Raisin Weekend is an annual event at the University with the 2018 edition taking place in mid-October. Development intern, Daisy Sewell, blogs about her take on an ancient tradition. 

Unique, beloved and a little bit mad, Raisin is a St Andrews tradition like no other.  Today it is regarded as a means of forming a supportive and caring circle of friends who become your academic family, and an excuse for a weekend’s worth of town-wide celebration.  After scavenger hunts and family games on Raisin Sunday, first-years awoke on the Monday and prepared to take part in one of our most famous traditions.

To celebrate Raisin 2018, we thought it would be suitably nostalgic and entertaining to take a look into our archives at the Raisins of years gone by, the changing rituals, the infinite creativity in costume design and the continuous hilarity of this cherished tradition.

The weekend was given its name as academic children traditionally gave their ‘parents’ (or Senior Man/Woman) a pound of raisins, as a token of thanks for welcoming them into St Andrews. Originally, the Raisin Receipt was a letter written, usually in Latin, by the academic parent, testifying that their ‘child’ (bejant or bejantine) had paid them the required pound of raisins.  Today, the receipt can be anything that you and your siblings can carry to the Quad before the foam fight, another marker of the evolving nature of events.

My Raisin receipt was a can of diet coke.  This year, I watched a parent be carried to the Quad on a sofa.

Here we see the traditional raisin receipt, dating back to 1946.

Courtesy of the University of St Andrews Library: ms38585-1-C-11-11 
Courtesy of the University of St Andrews Library: ms38585-1-C-11-11

Raisin Monday in 1954, the bejants with their parents.

Courtesy of the University of St Andrews Library:GMC-20-11-5 
Courtesy of the University of St Andrews Library:GMC-20-11-5

Over the years, Raisin Monday has become an incredible display of fancy-dress, with the creativity of attire never ceasing to amaze. This photo from 1971 shows the beginnings of this element of Raisin.

Courtesy of the University of St Andrews Library: AGC-51-60
Courtesy of the University of St Andrews Library: AGC-51-60

Two Tunnock’s Caramel Wafers, ready for the Quad in 1999

Courtesy of the University of St Andrews Library: PGA-7-51 
Courtesy of the University of St Andrews Library: PGA-7-51

Over the years, the foam fight has become a quintessential component of Raisin Monday, as this photo from 2012 shows.

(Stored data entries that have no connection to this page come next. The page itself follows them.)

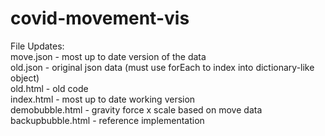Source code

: # covid-movement-vis

File Updates:  
move.json - most up to date version of the data  
old.json - original json data (must use forEach to index into dictionary-like object)  
old.html - old code  
index.html - most up to date working version  
demobubble.html - gravity force x scale based on move data  
backupbubble.html - reference implementation  
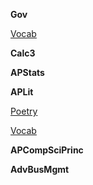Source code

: 
**Gov**

<a href="Gov/Vocab.html">Vocab</a>


**Calc3**

<a href=""></a>


**APStats**

<a href=""></a>


**APLit**

<a href="APLit/Poetry">Poetry</a>

<a href="Vocab.html">Vocab</a>


**APCompSciPrinc**

<a href=""></a>


**AdvBusMgmt**

<a href=""></a>


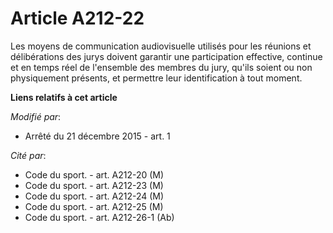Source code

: # Article A212-22

Les moyens de communication audiovisuelle utilisés pour les réunions et délibérations des jurys doivent garantir une
participation effective, continue et en temps réel de l'ensemble des membres du jury, qu'ils soient ou non physiquement
présents, et permettre leur identification à tout moment.

**Liens relatifs à cet article**

_Modifié par_:

  - Arrêté du 21 décembre 2015 - art. 1

_Cité par_:

  - Code du sport. - art. A212-20 (M)
  - Code du sport. - art. A212-23 (M)
  - Code du sport. - art. A212-24 (M)
  - Code du sport. - art. A212-25 (M)
  - Code du sport. - art. A212-26-1 (Ab)
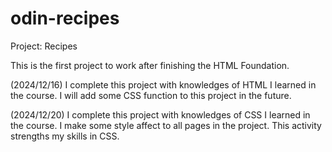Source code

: # odin-recipes
Project: Recipes

This is the first project to work after finishing the HTML Foundation.

(2024/12/16) I complete this project with knowledges of HTML I learned in the course. I will add some CSS function to this project in the future.

(2024/12/20) I complete this project with knowledges of CSS I learned in the course. I make some style affect to all pages in the project. This activity strengths my skills in CSS.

Credit: University of St Andrews
Credit: University of St Andrews

2017 saw the Loch Ness Monster take a trip to the foam fight

Credit: University of St Andrews
Credit: University of St Andrews

This year, costumes and Raisin Receipts were bigger and more impressive than ever.

Credit: University of St Andrews
Credit: University of St Andrews

The University of St Andrews is well known for upholding century-old traditions, no matter how bizarre they may appear to the outside world.  Raisin weekend is no exception.  The University’s alumni will surely remember their Raisin weekend and the chaotic hilarity they shared with their academic family, one bizarre weekend in an autumnal St Andrews.